I dissent. The record shows that the appellant recovered judgment against the appellees in the suit on May 3,1895, to the effect that the agreement was in writing, and that the same constituted a mortgage, and that suit was prematurely brought, and that the appellees take nothing by their action; that on May 4, 1895, the appellees made their motion for a new trial, which motion was argued, and overruled by the court on May 15, 1895; that on May 23d the appellees gave notice in open court of an appeal to this court, and on May 24, 1895, filed their bond on appeal, which bond was duly approved and accepted; that upon May 28th the court, upon its own motion, set aside and vacated the judgment so appealed from, and rendered another judgment in the suit for the appellees and against the appellant to the effect that the appellees recover possession of the premises, etc. The court finally adjourned thereafter. The court plainly erred' in vacating the first judgment. The effect of the appeal was to invest this court with all'jurisdiction-over the cause, and deprive the district court of any jurisdiction thereover.

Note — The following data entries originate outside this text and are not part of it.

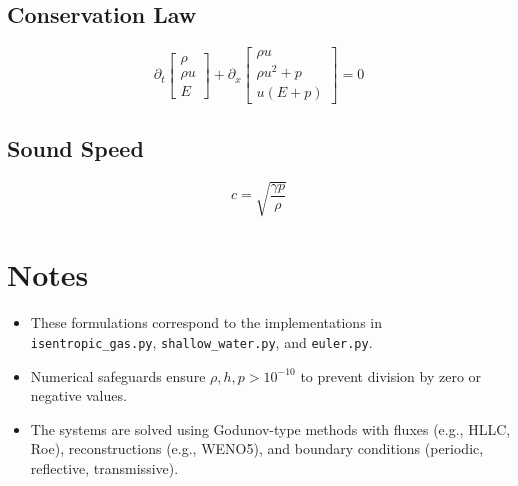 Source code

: \documentclass[12pt]{article}
\begin{document}
\subsection{Conservation Law}
\[
\partial_t \begin{bmatrix} \rho \\ \rho u \\ E \end{bmatrix} + \partial_x \begin{bmatrix} \rho u \\ \rho u^2 + p \\ u (E + p) \end{bmatrix} = 0
\]

\subsection{Sound Speed}
\[
c = \sqrt{\frac{\gamma p}{\rho}}
\]

\section*{Notes}
\begin{itemize}
    \item These formulations correspond to the implementations in \texttt{isentropic\_gas.py}, \texttt{shallow\_water.py}, and \texttt{euler.py}.
    \item Numerical safeguards ensure $\rho, h, p > 10^{-10}$ to prevent division by zero or negative values.
    \item The systems are solved using Godunov-type methods with fluxes (e.g., HLLC, Roe), reconstructions (e.g., WENO5), and boundary conditions (periodic, reflective, transmissive).
\end{itemize}
\end{document}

This is a well-established rule, and is directly recognized by our statute. “When the bond or affidavit in lieu thereof provided in the preceding sections, has been filed and the previous requirements of this act have been complied with, the appeal or writ of error, as the case may be, shall be held to be perfected.” Rev. Stats. Ariz., par. 861. “-Upon the filing of the bonds mentioned in the two preceding sections the appeal or writ of error shall be held to be perfected, and the execution of the judgment shall be stayed, and should execution have been issued thereon, the clerk shall forthwith issue a supersededs.” Rev. Stats. Ariz., par. 865. The following authorities abundantly sustain this view: 1 Black on Judgments, sec. 243; 2 Hayne on New Trial and Appeal, par. 224; 2 Ency. Pl. 6 Prac. 327; Keyser v. Farr, 105 U. S. 265; Boynton v. Foster, 7 Met. (Mass.) 415; Ladd v. Couzins, 35 Mo. 513; Burgess v. Donoghue, 90 Mo. 299, 2 S. W. 303; Allen v. Allen, 80 Ala. 155; Bryan v. Berry, 8 Cal. 130; Kimberly v. Arms, 40 Fed. *203548; Chestnutt v. Pollard, 77 Tex. 86, 13 S. W. 852. Upon an examination of the authorities cited in the main opinion, it will be found that none of them sustain that opinion upon this point. The question is not even involved in them, and I can only account for their use as being an unintentional misquotation.